Es decir, Argelia también usa la inmigración como arma. El mismo país que ahora se convierte, junto a Italia, en uno de los proveedores de gas clave para el centro del continente. España ocupaba antes esa posición de aliado estratégico. Cabe preguntarse quién, qué, por qué, cómo, cuándo y dónde se decidió que esto ya no fuera así.
Las cifras son escandalosas, pero las consecuencias son aún peores: saturación en los centros de acogida, recursos locales desbordados y una población —la española— que se siente abandonada por Madrid y Bruselas. Mientras tanto, los cayucos siguen llegando con puntualidad casi matemática, muchos pilotados por lanchas rápidas capaces de cubrir la travesía en ocho horas.
Las mafias, que cobran hasta 7.000 euros por plaza, no sólo trasladan a migrantes desesperados: también ofrecen una autopista encubierta para quienes quieren entrar en la UE con fines menos inocentes. ¿Quién puede permitirse pagar estos precios? ¿Son realmente los pobres que no tienen nada los que ahorrar tal cantidad de dinero que es casi imposible para una familia media española o alguien está abonando el tícket de sólo ida?
Libia —otrora país estable con Muammar Gaddafi—, por su parte, se mantiene como epicentro de las rutas hacia Italia. Allí, las mafias operan con total impunidad, alimentadas por la fragmentación del país. Y en el Sahel, la combinación de violencia yihadista, Estados fallidos y compañías militares privadas convierte la región en un polvorín. Los recientes golpes de Estado en el África francófona así lo demuestran.
Otra de las alertas del informe pasa desapercibida en el debate público: el creciente uso de rutas aéreas. Los aeropuertos secundarios en los Balcanes o en Oriente Medio son ahora trampolines para entrar en Europa con pasaportes falsos o visados manipulados. Y con la nueva política migratoria de Washington —más dura en su frontera sur—, es previsible que parte de los flujos de venezolanos, cubanos o colombianos se redirijan hacia Europa.

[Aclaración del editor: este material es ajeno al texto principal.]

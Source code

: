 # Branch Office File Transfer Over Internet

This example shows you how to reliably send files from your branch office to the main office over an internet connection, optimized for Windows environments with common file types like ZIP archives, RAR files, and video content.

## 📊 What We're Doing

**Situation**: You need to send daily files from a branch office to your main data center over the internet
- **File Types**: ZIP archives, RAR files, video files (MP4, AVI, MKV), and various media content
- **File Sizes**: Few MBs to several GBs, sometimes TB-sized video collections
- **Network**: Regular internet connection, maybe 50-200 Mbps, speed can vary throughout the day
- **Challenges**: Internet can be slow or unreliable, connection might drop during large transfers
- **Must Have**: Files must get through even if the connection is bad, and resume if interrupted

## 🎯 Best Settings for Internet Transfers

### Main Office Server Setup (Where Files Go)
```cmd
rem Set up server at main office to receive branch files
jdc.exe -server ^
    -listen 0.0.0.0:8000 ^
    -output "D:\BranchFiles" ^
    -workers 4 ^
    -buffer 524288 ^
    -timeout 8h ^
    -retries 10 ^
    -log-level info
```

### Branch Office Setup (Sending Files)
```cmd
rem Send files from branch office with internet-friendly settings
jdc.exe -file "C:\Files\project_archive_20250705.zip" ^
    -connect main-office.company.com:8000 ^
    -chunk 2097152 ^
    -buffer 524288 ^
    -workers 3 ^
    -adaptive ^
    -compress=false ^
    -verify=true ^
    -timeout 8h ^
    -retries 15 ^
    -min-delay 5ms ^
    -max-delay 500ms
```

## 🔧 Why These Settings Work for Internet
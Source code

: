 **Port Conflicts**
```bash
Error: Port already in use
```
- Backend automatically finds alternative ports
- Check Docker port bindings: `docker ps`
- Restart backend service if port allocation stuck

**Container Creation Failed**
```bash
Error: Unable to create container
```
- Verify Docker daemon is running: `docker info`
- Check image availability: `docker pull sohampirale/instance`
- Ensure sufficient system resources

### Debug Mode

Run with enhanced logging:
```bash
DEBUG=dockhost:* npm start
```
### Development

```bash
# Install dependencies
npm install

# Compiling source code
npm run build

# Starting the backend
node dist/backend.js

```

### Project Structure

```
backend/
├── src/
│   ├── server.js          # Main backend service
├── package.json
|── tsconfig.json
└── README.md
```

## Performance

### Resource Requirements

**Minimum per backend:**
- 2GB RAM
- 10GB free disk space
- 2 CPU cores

A este respecto, Frontex no menciona el acuerdo que se firmó con Joe Biden para que Europa acogiera a los inmigrantes no deseados por los Estados Unidos. La periferia del imperio se convierte de nuevo en una región-cárcel, como antaño Australia con los ingleses.
La contradicción europea
Lo que más sorprende del análisis de Frontex no son tanto los datos —contundentes, pero ya conocidos—, sino la incoherencia política que revelan. Si Bruselas sabe que las mafias perfeccionan sus métodos, que Argelia se ha convertido en un corredor hacia Baleares y que incluso el aire se ha vuelto una frontera porosa, ¿por qué la respuesta es siempre más «solidaridad» y más reparto obligatorio entre regiones?
La UE diagnostica con precisión quirúrgica los problemas, pero cuando llega el momento de aplicar remedios, se limita a parches administrativos o a discursos moralistas. Los retornos efectivos siguen siendo mínimos, los países de origen no colaboran y los Estados miembros, saturados, ven cómo sus advertencias caen en saco roto.
Por si fuera poco, la exministra de Exteriores alemena, Annaelena Baerbock, en su última visita a Damasco para reunirse con el nuevo presidente-terrorista del país, no fue a pedir la repatriación de los «refugiados» sirios, sino a pedir más inmigración para Alemania. Y quien dice Alemania, dice Europa. El suicidio en tiempo real que muchos se niegan a ver.